Earthquake took place on March 31st 2002

At 14:52 local time on 31 March 2002, an earthquake of magnitude 7.1 on the moment magnitude scale hit Taiwan. The epicenter was offshore from Hualien, which was the most severely affected area with a maximum felt intensity of VIII (Severe) on the Mercalli intensity scale. At least 5 deaths have been reported, with a further 213 injured.

==Tectonic setting==
Taiwan has a history of strong earthquakes. The island is located within a complex zone of convergence between the Philippine Sea plate and Eurasian plate. At the location of the earthquake, these plates converge at a rate of 78 mm per year. To the south of Taiwan, oceanic crust of the Eurasian plate is subducting beneath the Philippine Sea plate creating an island arc, the Luzon Arc. At Taiwan the oceanic crust has been entirely subducted and the arc is currently colliding with continental crust of the Eurasian plate. To the north of Taiwan the Philippine Sea plate is in contrast subducting northwards beneath the Eurasian plate, forming the Ryukyu Arc. Within 200 km of this earthquake, there have been nine events of M≥7 during the preceding 40 years, including the M 7.7 1999 Jiji earthquake which resulted in over 2,400 deaths.

==Earthquake==
The earthquake had a magnitude of 7.1 with a hypocentral depth of 32.8 km. The depth and focal mechanism are consistent with moderate angle reverse faulting on the plate boundary interface that dips northwards beneath the western end of the Ryukyu arc.

==Tsunami==
A small tsunami (20 cm) was observed on Yonaguni, in the Yaeyama Islands.

==Damage==
There was significant damage to buildings in the Taipei area, with three collapsing and the destruction of about 100 houses. An apartment building in the central part of the city collapsed, trapping 13 and injuring five. Cranes at the then Taipei World Financial Center, which was under construction, partly collapsed, killing five workers and injuring a further 10 people.

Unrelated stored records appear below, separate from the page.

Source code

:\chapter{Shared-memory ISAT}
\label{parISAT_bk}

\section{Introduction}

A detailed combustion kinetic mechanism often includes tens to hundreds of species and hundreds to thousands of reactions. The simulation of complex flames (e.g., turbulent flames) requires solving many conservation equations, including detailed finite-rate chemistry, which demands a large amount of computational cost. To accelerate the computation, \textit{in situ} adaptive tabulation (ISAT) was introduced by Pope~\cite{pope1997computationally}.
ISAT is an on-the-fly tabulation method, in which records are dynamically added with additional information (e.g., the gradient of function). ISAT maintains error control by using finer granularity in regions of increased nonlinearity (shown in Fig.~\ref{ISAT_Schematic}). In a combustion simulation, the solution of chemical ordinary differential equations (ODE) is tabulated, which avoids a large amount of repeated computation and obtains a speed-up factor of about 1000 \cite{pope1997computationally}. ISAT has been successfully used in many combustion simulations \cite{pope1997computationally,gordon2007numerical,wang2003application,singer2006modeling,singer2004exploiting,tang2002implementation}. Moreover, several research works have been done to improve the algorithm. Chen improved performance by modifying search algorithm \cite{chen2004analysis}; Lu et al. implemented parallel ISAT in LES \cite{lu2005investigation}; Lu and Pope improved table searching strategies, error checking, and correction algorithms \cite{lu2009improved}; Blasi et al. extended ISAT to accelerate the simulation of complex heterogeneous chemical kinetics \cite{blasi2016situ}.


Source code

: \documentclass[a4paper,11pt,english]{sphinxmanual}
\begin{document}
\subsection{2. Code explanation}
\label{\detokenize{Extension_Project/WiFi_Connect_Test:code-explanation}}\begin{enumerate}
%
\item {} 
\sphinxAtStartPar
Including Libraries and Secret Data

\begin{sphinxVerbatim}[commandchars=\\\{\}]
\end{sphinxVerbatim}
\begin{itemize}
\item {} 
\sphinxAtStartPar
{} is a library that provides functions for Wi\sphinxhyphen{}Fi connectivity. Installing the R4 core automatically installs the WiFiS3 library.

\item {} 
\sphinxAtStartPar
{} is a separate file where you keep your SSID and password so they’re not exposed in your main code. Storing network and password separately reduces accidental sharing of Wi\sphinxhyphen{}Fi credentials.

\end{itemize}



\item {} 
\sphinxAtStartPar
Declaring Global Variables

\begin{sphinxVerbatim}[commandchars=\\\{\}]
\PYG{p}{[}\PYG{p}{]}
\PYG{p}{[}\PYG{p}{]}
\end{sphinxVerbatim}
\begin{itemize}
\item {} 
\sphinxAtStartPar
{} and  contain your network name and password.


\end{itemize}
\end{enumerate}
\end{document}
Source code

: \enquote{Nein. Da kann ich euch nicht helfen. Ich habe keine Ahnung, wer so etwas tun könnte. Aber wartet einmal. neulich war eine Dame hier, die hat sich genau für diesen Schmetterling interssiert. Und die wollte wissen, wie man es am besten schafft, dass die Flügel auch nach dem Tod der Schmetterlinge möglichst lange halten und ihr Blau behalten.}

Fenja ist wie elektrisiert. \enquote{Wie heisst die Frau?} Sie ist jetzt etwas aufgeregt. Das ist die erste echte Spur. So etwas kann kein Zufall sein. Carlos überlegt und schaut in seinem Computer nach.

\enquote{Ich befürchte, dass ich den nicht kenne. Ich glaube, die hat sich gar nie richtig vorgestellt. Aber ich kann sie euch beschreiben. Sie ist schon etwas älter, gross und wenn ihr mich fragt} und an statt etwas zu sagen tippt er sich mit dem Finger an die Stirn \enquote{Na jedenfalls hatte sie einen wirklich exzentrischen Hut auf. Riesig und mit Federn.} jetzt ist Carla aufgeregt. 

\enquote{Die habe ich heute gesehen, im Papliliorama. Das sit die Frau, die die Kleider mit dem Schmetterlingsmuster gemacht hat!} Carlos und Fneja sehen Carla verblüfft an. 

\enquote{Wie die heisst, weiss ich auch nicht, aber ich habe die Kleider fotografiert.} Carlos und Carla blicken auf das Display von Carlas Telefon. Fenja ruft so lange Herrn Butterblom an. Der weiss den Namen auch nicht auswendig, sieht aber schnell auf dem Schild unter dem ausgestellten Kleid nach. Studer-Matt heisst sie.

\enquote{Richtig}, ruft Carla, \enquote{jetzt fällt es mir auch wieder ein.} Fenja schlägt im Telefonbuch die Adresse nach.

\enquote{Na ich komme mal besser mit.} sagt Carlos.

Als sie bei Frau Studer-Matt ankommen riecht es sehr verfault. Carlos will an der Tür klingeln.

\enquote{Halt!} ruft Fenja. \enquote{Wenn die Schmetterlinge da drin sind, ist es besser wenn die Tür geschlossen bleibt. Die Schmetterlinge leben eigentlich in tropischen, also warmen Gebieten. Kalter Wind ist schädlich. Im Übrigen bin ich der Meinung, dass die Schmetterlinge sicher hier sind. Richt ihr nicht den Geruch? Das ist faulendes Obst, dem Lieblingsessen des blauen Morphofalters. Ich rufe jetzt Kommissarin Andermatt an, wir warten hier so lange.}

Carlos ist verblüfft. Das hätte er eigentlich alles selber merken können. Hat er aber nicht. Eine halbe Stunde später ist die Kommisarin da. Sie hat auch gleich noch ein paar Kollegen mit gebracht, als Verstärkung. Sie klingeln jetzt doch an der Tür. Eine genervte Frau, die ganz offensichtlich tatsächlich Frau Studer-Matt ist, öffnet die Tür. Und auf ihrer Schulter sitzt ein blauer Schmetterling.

At another construction site, scaffolding fell from a building. There was disruption to supplies of electricity, water and gas. The Taipei metro train services were suspended due to a ruptured water pipe. Large cracks appeared in a city bridge. In Hualien, landslides blocked a highway and injured a child. The northeastern coastal areas were affected by many landslides. In total, there were 5 deaths and 213 people reported injured. Reports of shaking came as far as Hong Kong.